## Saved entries
# # # # #
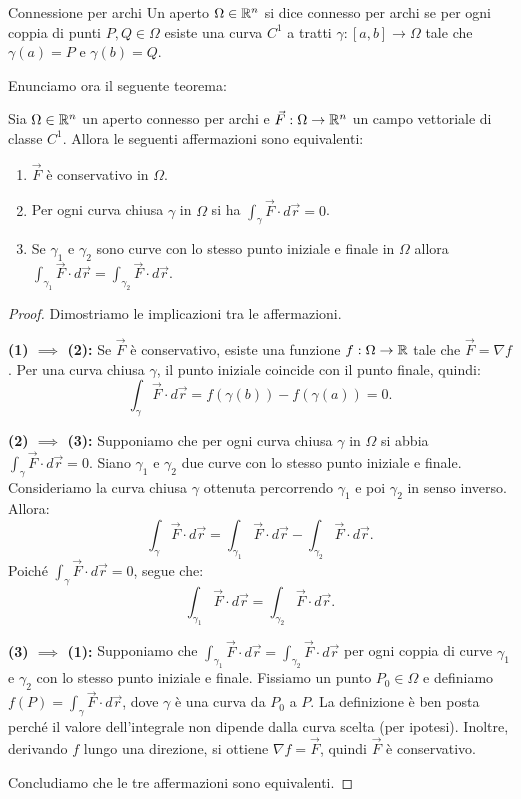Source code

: \begin{definizione}{Connessione per archi}
  Un aperto $\Omega \in \mathbb{R}^n$ si dice connesso per archi se per ogni coppia di punti $P,Q \in \Omega$ esiste una curva $C^1$ a tratti $\gamma: [a,b] \rightarrow \Omega$ tale che $\gamma(a) = P$ e $\gamma(b) = Q$.
\end{definizione}

Enunciamo ora il seguente teorema:
\begin{teorema}{}
  Sia $\Omega \in \mathbb{R}^n$ un aperto connesso per archi e $\vec F: \Omega \rightarrow \mathbb{R}^n$ un campo vettoriale di classe $C^1$. Allora le seguenti affermazioni sono equivalenti:
  \begin{enumerate}
    \item $\vec F$ è conservativo in $\Omega$.
    \item Per ogni curva chiusa $\gamma$ in $\Omega$ si ha $\int_\gamma \vec F \cdot d\vec r = 0$.
    \item Se $\gamma_1$ e $\gamma_2$ sono curve con lo stesso punto iniziale e finale in $\Omega$ allora $\int_{\gamma_1} \vec F \cdot d\vec r = \int_{\gamma_2} \vec F \cdot d\vec r$.
  \end{enumerate}
\end{teorema}

\begin{proof}
  Dimostriamo le implicazioni tra le affermazioni.

  \textbf{(1) $\implies$ (2):} Se $\vec F$ è conservativo, esiste una funzione $f: \Omega \rightarrow \mathbb{R}$ tale che $\vec F = \nabla f$. Per una curva chiusa $\gamma$, il punto iniziale coincide con il punto finale, quindi:
  $$ \int_\gamma \vec F \cdot d\vec r = f(\gamma(b)) - f(\gamma(a)) = 0. $$

  \textbf{(2) $\implies$ (3):} Supponiamo che per ogni curva chiusa $\gamma$ in $\Omega$ si abbia $\int_\gamma \vec F \cdot d\vec r = 0$. Siano $\gamma_1$ e $\gamma_2$ due curve con lo stesso punto iniziale e finale. Consideriamo la curva chiusa $\gamma$ ottenuta percorrendo $\gamma_1$ e poi $\gamma_2$ in senso inverso. Allora:
  $$ \int_\gamma \vec F \cdot d\vec r = \int_{\gamma_1} \vec F \cdot d\vec r - \int_{\gamma_2} \vec F \cdot d\vec r. $$
  Poiché $\int_\gamma \vec F \cdot d\vec r = 0$, segue che:
  $$ \int_{\gamma_1} \vec F \cdot d\vec r = \int_{\gamma_2} \vec F \cdot d\vec r. $$

  \textbf{(3) $\implies$ (1):} Supponiamo che $\int_{\gamma_1} \vec F \cdot d\vec r = \int_{\gamma_2} \vec F \cdot d\vec r$ per ogni coppia di curve $\gamma_1$ e $\gamma_2$ con lo stesso punto iniziale e finale. Fissiamo un punto $P_0 \in \Omega$ e definiamo $f(P) = \int_{\gamma} \vec F \cdot d\vec r$, dove $\gamma$ è una curva da $P_0$ a $P$. La definizione è ben posta perché il valore dell'integrale non dipende dalla curva scelta (per ipotesi). Inoltre, derivando $f$ lungo una direzione, si ottiene $\nabla f = \vec F$, quindi $\vec F$ è conservativo.

  Concludiamo che le tre affermazioni sono equivalenti.
\end{proof}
# # # # #
## EXERCISE OBJECTIVE
Your copy of the entries must be exact and must not include any of their pictures.

## RESPONSE AREA
Source code

: \begin{definizione}{Connessione per archi}
  Un aperto $\Omega \in \mathbb{R}^n$ si dice connesso per archi se per ogni coppia di punti $P,Q \in \Omega$ esiste una curva $C^1$ a tratti $\gamma: [a,b] \rightarrow \Omega$ tale che $\gamma(a) = P$ e $\gamma(b) = Q$.
\end{definizione}

Enunciamo ora il seguente teorema:
\begin{teorema}{}
  Sia $\Omega \in \mathbb{R}^n$ un aperto connesso per archi e $\vec F: \Omega \rightarrow \mathbb{R}^n$ un campo vettoriale di classe $C^1$. Allora le seguenti affermazioni sono equivalenti:
  \begin{enumerate}
    \item $\vec F$ è conservativo in $\Omega$.
    \item Per ogni curva chiusa $\gamma$ in $\Omega$ si ha $\int_\gamma \vec F \cdot d\vec r = 0$.
    \item Se $\gamma_1$ e $\gamma_2$ sono curve con lo stesso punto iniziale e finale in $\Omega$ allora $\int_{\gamma_1} \vec F \cdot d\vec r = \int_{\gamma_2} \vec F \cdot d\vec r$.
  \end{enumerate}
\end{teorema}

\begin{proof}
  Dimostriamo le implicazioni tra le affermazioni.

  \textbf{(1) $\implies$ (2):} Se $\vec F$ è conservativo, esiste una funzione $f: \Omega \rightarrow \mathbb{R}$ tale che $\vec F = \nabla f$. Per una curva chiusa $\gamma$, il punto iniziale coincide con il punto finale, quindi:
  $$ \int_\gamma \vec F \cdot d\vec r = f(\gamma(b)) - f(\gamma(a)) = 0. $$

  \textbf{(2) $\implies$ (3):} Supponiamo che per ogni curva chiusa $\gamma$ in $\Omega$ si abbia $\int_\gamma \vec F \cdot d\vec r = 0$. Siano $\gamma_1$ e $\gamma_2$ due curve con lo stesso punto iniziale e finale. Consideriamo la curva chiusa $\gamma$ ottenuta percorrendo $\gamma_1$ e poi $\gamma_2$ in senso inverso. Allora:
  $$ \int_\gamma \vec F \cdot d\vec r = \int_{\gamma_1} \vec F \cdot d\vec r - \int_{\gamma_2} \vec F \cdot d\vec r. $$
  Poiché $\int_\gamma \vec F \cdot d\vec r = 0$, segue che:
  $$ \int_{\gamma_1} \vec F \cdot d\vec r = \int_{\gamma_2} \vec F \cdot d\vec r. $$

  \textbf{(3) $\implies$ (1):} Supponiamo che $\int_{\gamma_1} \vec F \cdot d\vec r = \int_{\gamma_2} \vec F \cdot d\vec r$ per ogni coppia di curve $\gamma_1$ e $\gamma_2$ con lo stesso punto iniziale e finale. Fissiamo un punto $P_0 \in \Omega$ e definiamo $f(P) = \int_{\gamma} \vec F \cdot d\vec r$, dove $\gamma$ è una curva da $P_0$ a $P$. La definizione è ben posta perché il valore dell'integrale non dipende dalla curva scelta (per ipotesi). Inoltre, derivando $f$ lungo una direzione, si ottiene $\nabla f = \vec F$, quindi $\vec F$ è conservativo.

  Concludiamo che le tre affermazioni sono equivalenti.
\end{proof}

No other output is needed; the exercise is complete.